Governing streaming data in Amazon DataZone with the Data Solutions Framework on AWS

Effective data governance has long been a critical priority for organizations seeking to maximize the value of their data assets. It encompasses the processes, policies, and practices an organization uses to manage its data resources. The key goals of data governance are to make data discoverable and usable by those who need it, accurate and consistent, secure and protected from unauthorized access or misuse, and compliant with relevant regulations and standards. Data governance involves establishing clear ownership and accountability for data, including defining roles, responsibilities, and decision-making authority related to data management.

Traditionally, data governance frameworks have been designed to manage data at rest—the structured and unstructured information stored in databases, data warehouses, and data lakes. Amazon DataZone is a data governance and catalog service from Amazon Web Services (AWS) that allows organizations to centrally discover, control, and evolve schemas for data at rest including AWS Glue tables on Amazon Simple Storage Service (Amazon S3), Amazon Redshift tables, and Amazon SageMaker models.

However, the rise of real-time data streams and streaming data applications impacts data governance, necessitating changes to existing frameworks and practices to effectively manage the new data dynamics. Governing these rapid, decentralized data streams presents a new set of challenges that extend beyond the capabilities of many conventional data governance approaches.
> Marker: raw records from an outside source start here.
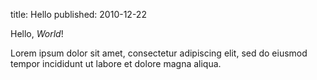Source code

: title: Hello
published: 2010-12-22

Hello, *World*!

Lorem ipsum dolor sit amet, consectetur adipiscing elit,
sed do eiusmod tempor incididunt ut labore et dolore magna aliqua.

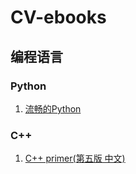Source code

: # CV-ebooks
## 编程语言
### Python
1. [流畅的Python](https://github.com/gdww97/CV-ebooks/blob/master/%E7%BC%96%E7%A8%8B%E8%AF%AD%E8%A8%80/Python/%E6%B5%81%E7%95%85%E7%9A%84python.pdf)
### C++
1. [C++ primer(第五版 中文)](https://github.com/gdww97/CV-ebooks/blob/master/%E7%BC%96%E7%A8%8B%E8%AF%AD%E8%A8%80/C%2B%2B/C%2B%2B%20primer(%E7%AC%AC%E4%BA%94%E7%89%88%20%E4%B8%AD%E6%96%87).pdf)
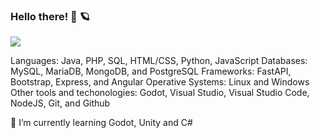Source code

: ### Hello there! 👋 🪐

![](https://komarev.com/ghpvc/?username=EdgarSabidoC&color=blue&style=plastic&label=Visitors)

Languages: Java, PHP, SQL, HTML/CSS, Python, JavaScript
Databases: MySQL, MariaDB, MongoDB, and PostgreSQL
Frameworks: FastAPI, Bootstrap, Express, and Angular
Operative Systems: Linux and Windows
Other tools and techonologies: Godot, Visual Studio, Visual Studio Code, NodeJS, Git, and Github

🌱 I’m currently learning Godot, Unity and C#
<!--
**EdgarSabidoC/EdgarSabidoC** is a ✨ _special_ ✨ repository because its `README.md` (this file) appears on your GitHub profile.

Here are some ideas to get you started:

- 🔭 I’m currently working on ...
- 🌱 I’m currently learning ...
- 👯 I’m looking to collaborate on ...
- 🤔 I’m looking for help with ...
- 💬 Ask me about ...
- 📫 How to reach me: ...
- 😄 Pronouns: ...
- ⚡ Fun fact: ...
-->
Factors such as the ephemeral nature of streaming data, the need for real-time responsiveness, and the technical complexity of distributed data sources require a reimagining of how we think about data oversight and control.

In this post, we explore how AWS customers can extend Amazon DataZone to support streaming data such as Amazon Managed Streaming for Apache Kafka (Amazon MSK) topics. Developers and DevOps managers can use Amazon MSK, a popular streaming data service, to run Kafka applications and Kafka Connect connectors on AWS without becoming experts in operating it. We explain how they can use Amazon DataZone custom asset types and custom authorizers to: 1) catalog Amazon MSK topics, 2) provide useful metadata such as schema and lineage, and 3) securely share Amazon MSK topics across the organization. To accelerate the implementation of Amazon MSK governance in Amazon DataZone, we use the Data Solutions Framework on AWS (DSF), an opinionated open source framework that we announced earlier this year. DSF relies on AWS Cloud Development Kit (AWS CDK) and provides several AWS CDK L3 constructs that accelerate building data solutions on AWS, including streaming governance.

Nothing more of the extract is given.